- Stored data entries:

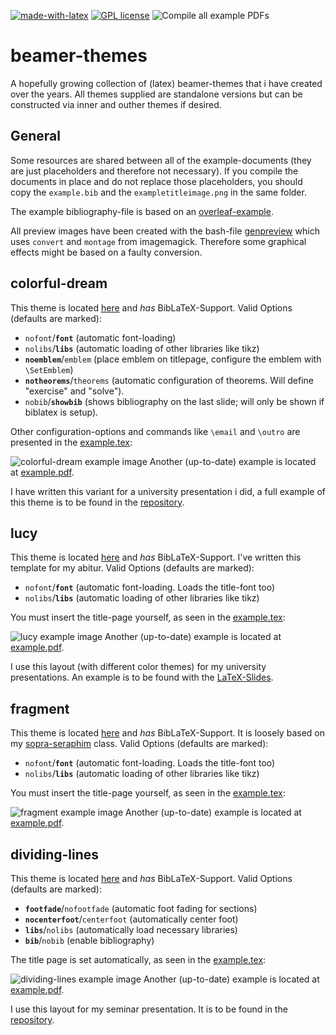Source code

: [![made-with-latex](https://img.shields.io/badge/Made%20with-LaTeX-1f425f.svg)](https://www.latex-project.org/) [![GPL license](https://img.shields.io/badge/License-GPL-blue.svg)](http://perso.crans.org/besson/LICENSE.html) ![Compile all example PDFs](https://github.com/EagleoutIce/beamer-themes/workflows/Compile%20all%20example%20PDFs/badge.svg)
# beamer-themes

A hopefully growing collection of (latex) beamer-themes that i have created over the years.
All themes supplied are standalone versions but can be constructed via inner and outher themes if desired.

## General

Some resources are shared between all of the example-documents (they are just placeholders and therefore not necessary). If you compile the documents in place and do not replace those placeholders, you should copy the `example.bib` and the `exampletitleimage.png` in the same folder.

The example bibliography-file is based on an [overleaf-example](https://www.overleaf.com/learn/latex/Bibliography_management_in_LaTeX).

All preview images have been created with the bash-file [genpreview](genpreview) which uses `convert` and `montage` from imagemagick. Therefore some graphical effects might be based on a faulty conversion.

## colorful-dream

This theme is located [here](./colorful-dream) and _has_ BibLaTeX-Support.
Valid Options (defaults are marked):

- `nofont`/__`font`__ (automatic font-loading)
- `nolibs`/__`libs`__ (automatic loading of other libraries like tikz)
- __`noemblem`__/`emblem` (place emblem on titlepage, configure the emblem with `\SetEmblem`)
- __`notheorems`__/`theorems` (automatic configuration of theorems. Will define "exercise" and "solve").
- `nobib`/__`showbib`__ (shows bibliography on the last slide; will only be shown if biblatex is setup).

Other configuration-options and commands like `\email` and `\outro` are presented in the [example.tex](colorful-dream/example.tex):

![colorful-dream example image](colorful-dream/example.png)
Another (up-to-date) example is located at [example.pdf](https://github.com/EagleoutIce/beamer-themes/blob/gh-pages/colorful-dream/example.pdf).

I have written this variant for a university presentation i did, a full example of this theme is to be found in the [repository](https://github.com/EagleoutIce/eidi-pseudo-rep20).

## lucy

This theme is located [here](./lucy) and _has_ BibLaTeX-Support. I've written this template for my abitur.
Valid Options (defaults are marked):

- `nofont`/__`font`__ (automatic font-loading. Loads the title-font too)
- `nolibs`/__`libs`__ (automatic loading of other libraries like tikz)

You must insert the title-page yourself, as seen in the [example.tex](lucy/example.tex):

![lucy example image](lucy/example.png)
Another (up-to-date) example is located at [example.pdf](https://github.com/EagleoutIce/beamer-themes/blob/gh-pages/lucy/example.pdf).

I use this layout (with different color themes) for my university presentations. An example is to be found with the [LaTeX-Slides](https://github.com/EagleoutIce/slides-latex-basics).

## fragment

This theme is located [here](./fragment) and _has_ BibLaTeX-Support. It is loosely based on my [sopra-seraphim](https://media.githubusercontent.com/media/EagleoutIce/sopra-collection/gh-pages/sopra-seraphim/sopra-seraphim.doc.pdf) class.
Valid Options (defaults are marked):

- `nofont`/__`font`__ (automatic font-loading. Loads the title-font too)
- `nolibs`/__`libs`__ (automatic loading of other libraries like tikz)

You must insert the title-page yourself, as seen in the [example.tex](fragment/example.tex):

![fragment example image](fragment/example.png)
Another (up-to-date) example is located at [example.pdf](https://github.com/EagleoutIce/beamer-themes/blob/gh-pages/fragment/example.pdf).

## dividing-lines

This theme is located [here](./dividing-lines) and _has_ BibLaTeX-Support.
Valid Options (defaults are marked):

- __`footfade`__/`nofootfade` (automatic foot fading for sections)
- __`nocenterfoot`__/`centerfoot` (automatically center foot)
- __`libs`__/`nolibs` (automatically load necessary libraries)
- __`bib`__/`nobib` (enable bibliography)

The title page is set automatically, as seen in the [example.tex](dividing-lines/example.tex):

![dividing-lines example image](dividing-lines/example.png)
Another (up-to-date) example is located at [example.pdf](https://github.com/EagleoutIce/beamer-themes/blob/gh-pages/dividing-lines/example.pdf).

I use this layout for my seminar presentation. It is to be found in the [repository](https://github.com/EagleoutIce/slides-rtds-trusting-trust).

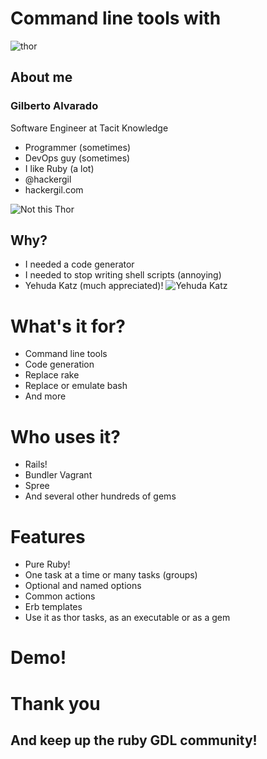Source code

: # Command line tools with

![thor](http://www.whatisthor.com/images/thor.png)



## About me

### **Gilberto Alvarado**

Software Engineer at Tacit Knowledge

* Programmer (sometimes)
* DevOps guy (sometimes)
* I like Ruby (a lot)
* @hackergil
* hackergil.com


![Not this Thor](http://cdn.memegenerator.co/instances/600x/37804635.jpg)



## Why?
* I needed a code generator
* I needed to stop writing shell scripts (annoying)
* Yehuda Katz (much appreciated)!
![Yehuda Katz](http://visitmix.com/wp-content/themes/mixonline/images/profiles/photographs/about_contributor_wycats.jpg)




# What's it for?

* Command line tools
* Code generation
* Replace rake
* Replace or emulate bash
* And more



# Who uses it?

* Rails!
* Bundler
  Vagrant
* Spree
* And several other hundreds of gems



# Features

* Pure Ruby!
* One task at a time or many tasks (groups)
* Optional and named options
* Common actions
* Erb templates
* Use it as thor tasks, as an executable or as a gem



# Demo!



# Thank you

## And keep up the ruby GDL community!
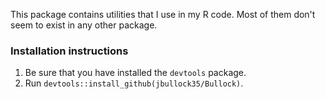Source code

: This package contains utilities that I use in my R code. Most of them don't seem to exist in any other package. 

### Installation instructions
1. Be sure that you have installed the `devtools` package.
2. Run `devtools::install_github(jbullock35/Bullock)`. 
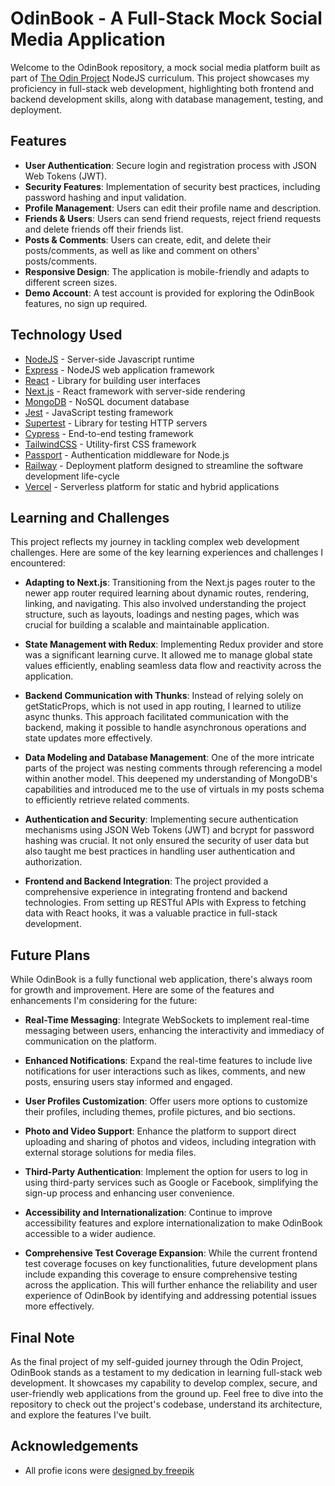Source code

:# OdinBook - A Full-Stack Mock Social Media Application

Welcome to the OdinBook repository, a mock social media platform built as part of [The Odin Project](https://www.theodinproject.com/paths) NodeJS curriculum. This project showcases my proficiency in full-stack web development, highlighting both frontend and backend development skills, along with database management, testing, and deployment.

## Features

- **User Authentication**: Secure login and registration process with JSON Web Tokens (JWT).
- **Security Features**: Implementation of security best practices, including password hashing and input validation.
- **Profile Management**: Users can edit their profile name and description.
- **Friends & Users**: Users can send friend requests, reject friend requests and delete friends off their friends list.
- **Posts & Comments**: Users can create, edit, and delete their posts/comments, as well as like and comment on others' posts/comments.
- **Responsive Design**: The application is mobile-friendly and adapts to different screen sizes.
- **Demo Account**: A test account is provided for exploring the OdinBook features, no sign up required.

## Technology Used

- [NodeJS](https://nodejs.org/en) - Server-side Javascript runtime
- [Express](https://expressjs.com/) - NodeJS web application framework
- [React](https://react.dev/) - Library for building user interfaces
- [Next.js](https://nextjs.org/) - React framework with server-side rendering
- [MongoDB](https://www.mongodb.com/) - NoSQL document database
- [Jest](https://jestjs.io/) - JavaScript testing framework
- [Supertest](https://www.npmjs.com/package/supertest) - Library for testing HTTP servers
- [Cypress](https://www.cypress.io/) - End-to-end testing framework
- [TailwindCSS](https://tailwindcss.com/) - Utility-first CSS framework
- [Passport](https://www.passportjs.org/) - Authentication middleware for Node.js
- [Railway](https://railway.app/) - Deployment platform designed to streamline the software development life-cycle
- [Vercel](https://vercel.com/) - Serverless platform for static and hybrid applications

## Learning and Challenges

This project reflects my journey in tackling complex web development challenges. Here are some of the key learning experiences and challenges I encountered:

- **Adapting to Next.js**: Transitioning from the Next.js pages router to the newer app router required learning about dynamic routes, rendering, linking, and navigating. This also involved understanding the project structure, such as layouts, loadings and nesting pages, which was crucial for building a scalable and maintainable application.

- **State Management with Redux**: Implementing Redux provider and store was a significant learning curve. It allowed me to manage global state values efficiently, enabling seamless data flow and reactivity across the application.

- **Backend Communication with Thunks**: Instead of relying solely on getStaticProps, which is not used in app routing, I learned to utilize async thunks. This approach facilitated communication with the backend, making it possible to handle asynchronous operations and state updates more effectively.

- **Data Modeling and Database Management**: One of the more intricate parts of the project was nesting comments through referencing a model within another model. This deepened my understanding of MongoDB's capabilities and introduced me to the use of virtuals in my posts schema to efficiently retrieve related comments.

- **Authentication and Security**: Implementing secure authentication mechanisms using JSON Web Tokens (JWT) and bcrypt for password hashing was crucial. It not only ensured the security of user data but also taught me best practices in handling user authentication and authorization.

- **Frontend and Backend Integration**: The project provided a comprehensive experience in integrating frontend and backend technologies. From setting up RESTful APIs with Express to fetching data with React hooks, it was a valuable practice in full-stack development.

## Future Plans

While OdinBook is a fully functional web application, there's always room for growth and improvement. Here are some of the features and enhancements I'm considering for the future:

- **Real-Time Messaging**: Integrate WebSockets to implement real-time messaging between users, enhancing the interactivity and immediacy of communication on the platform.

- **Enhanced Notifications**: Expand the real-time features to include live notifications for user interactions such as likes, comments, and new posts, ensuring users stay informed and engaged.

- **User Profiles Customization**: Offer users more options to customize their profiles, including themes, profile pictures, and bio sections.

- **Photo and Video Support**: Enhance the platform to support direct uploading and sharing of photos and videos, including integration with external storage solutions for media files.

- **Third-Party Authentication**: Implement the option for users to log in using third-party services such as Google or Facebook, simplifying the sign-up process and enhancing user convenience.

- **Accessibility and Internationalization**: Continue to improve accessibility features and explore internationalization to make OdinBook accessible to a wider audience.

- **Comprehensive Test Coverage Expansion**: While the current frontend test coverage focuses on key functionalities, future development plans include expanding this coverage to ensure comprehensive testing across the application. This will further enhance the reliability and user experience of OdinBook by identifying and addressing potential issues more effectively.

## Final Note

As the final project of my self-guided journey through the Odin Project, OdinBook stands as a testament to my dedication in learning full-stack web development. It showcases my capability to develop complex, secure, and user-friendly web applications from the ground up. Feel free to dive into the repository to check out the project's codebase, understand its architecture, and explore the features I've built.

## Acknowledgements

- All profie icons were [designed by freepik](https://www.freepik.com/free-vector/variety-animal-avatars_766787.htm#fromView=search&page=1&position=3&uuid=e9db732c-2630-43e7-9beb-4a6aed74396f)
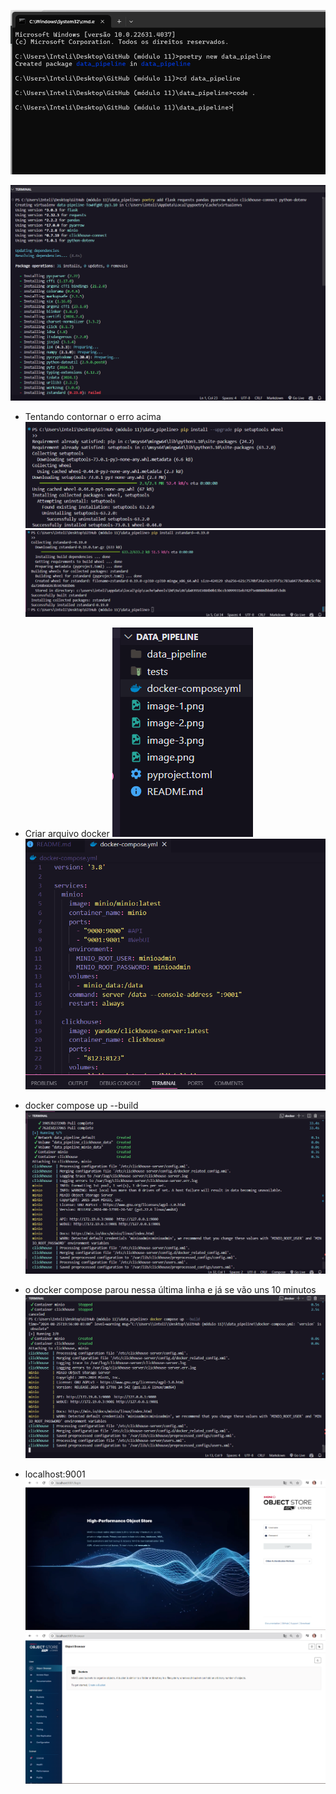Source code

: ![alt text](image.png)

![alt text](image-1.png)

- Tentando contornar o erro acima
![alt text](image-2.png)
![alt text](image-3.png)

- Criar arquivo docker
![alt text](image-4.png)
![alt text](image-5.png)

- docker compose up --build
![alt text](image-6.png)

- o docker compose parou nessa última linha e já se vão uns 10 minutos
![alt text](image-7.png)

- localhost:9001
![alt text](image-8.png)
![alt text](image-9.png)

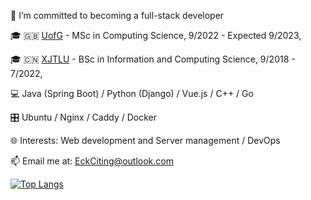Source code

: 👋 I‘m committed to becoming a full-stack developer

🎓 🇬🇧 [UofG](https://www.gla.ac.uk/) - MSc in Computing Science, 9/2022 - Expected 9/2023,

🎓 🇨🇳 [XJTLU](https://www.xjtlu.edu.cn/en) - BSc in Information and Computing Science, 9/2018 - 7/2022,

💻 Java (Spring Boot) / Python (Django) / Vue.js / C++ / Go

🎛️ Ubuntu / Nginx / Caddy / Docker

🌐️ Interests: Web development and Server management / DevOps

📫 Email me at: EckCiting@outlook.com

[![Top Langs](https://github-readme-stats.vercel.app/api/top-langs/?username=EckCiting&hide=html,css,scss&layout=compact)](https://github.com/anuraghazra/github-readme-stats)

- YOUR TASK: Return every line of the data above in which "frontend" appears.

- ANSWER BOX:
Welcome to the OdinBook repository, a mock social media platform built as part of [The Odin Project](https://www.theodinproject.com/paths) NodeJS curriculum. This project showcases my proficiency in full-stack web development, highlighting both frontend and backend development skills, along with database management, testing, and deployment.
- **Frontend and Backend Integration**: The project provided a comprehensive experience in integrating frontend and backend technologies. From setting up RESTful APIs with Express to fetching data with React hooks, it was a valuable practice in full-stack development.
- **Comprehensive Test Coverage Expansion**: While the current frontend test coverage focuses on key functionalities, future development plans include expanding this coverage to ensure comprehensive testing across the application. This will further enhance the reliability and user experience of OdinBook by identifying and addressing potential issues more effectively.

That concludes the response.